Stored data:
+++
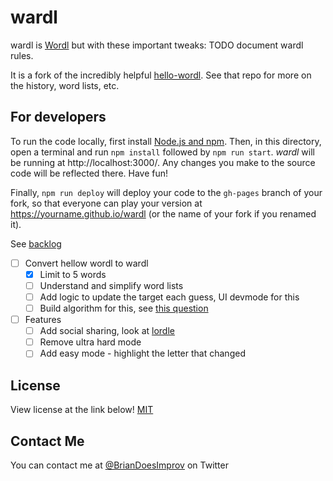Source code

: # wardl

wardl is [Wordl](https://www.nytimes.com/games/wordle/index.html) but with these important tweaks:
TODO document wardl rules.

It is a fork of the incredibly helpful [hello-wordl](https://github.com/lynn/hello-wordl). See that
repo for more on the history, word lists, etc.

## For developers

To run the code locally, first install [Node.js and npm](https://docs.npmjs.com/downloading-and-installing-node-js-and-npm#using-a-node-version-manager-to-install-nodejs-and-npm). Then, in this directory, open a terminal and run `npm install` followed by `npm run start`. _wardl_ will be running at http://localhost:3000/. Any changes you make to the source code will be reflected there. Have fun!

Finally, `npm run deploy` will deploy your code to the `gh-pages` branch of your fork, so that everyone can play your version at https://yourname.github.io/wardl (or the name of your fork if you renamed it).

See [backlog](backlog.md)
- [ ] Convert hellow wordl to wardl
  - [x] Limit to 5 words
  - [ ] Understand and simplify word lists
  - [ ] Add logic to update the target each guess, UI devmode for this
  - [ ] Build algorithm for this, see [this question](https://stackoverflow.com/questions/2205540/algorithm-to-transform-one-word-to-another-through-valid-words)
- [ ] Features
  - [ ] Add social sharing, look at [lordle](https://github.com/lukevoyer/lordle)
  - [ ] Remove ultra hard mode
  - [ ] Add easy mode - highlight the letter that changed

## License

View license at the link below!
[MIT](https://choosealicense.com/licenses/mit/)

## Contact Me

You can contact me at [@BrianDoesImprov](https://twitter.com/BrianDoesImprov) on Twitter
+++
Above are the records; from them, give again exactly the lines from the one containing "- [ ] Understand and simplify word lists" through the one containing "- [ ] Remove ultra hard mode", both included.

- Response area
  - [ ] Understand and simplify word lists
  - [ ] Add logic to update the target each guess, UI devmode for this
  - [ ] Build algorithm for this, see [this question](https://stackoverflow.com/questions/2205540/algorithm-to-transform-one-word-to-another-through-valid-words)
- [ ] Features
  - [ ] Add social sharing, look at [lordle](https://github.com/lukevoyer/lordle)
  - [ ] Remove ultra hard mode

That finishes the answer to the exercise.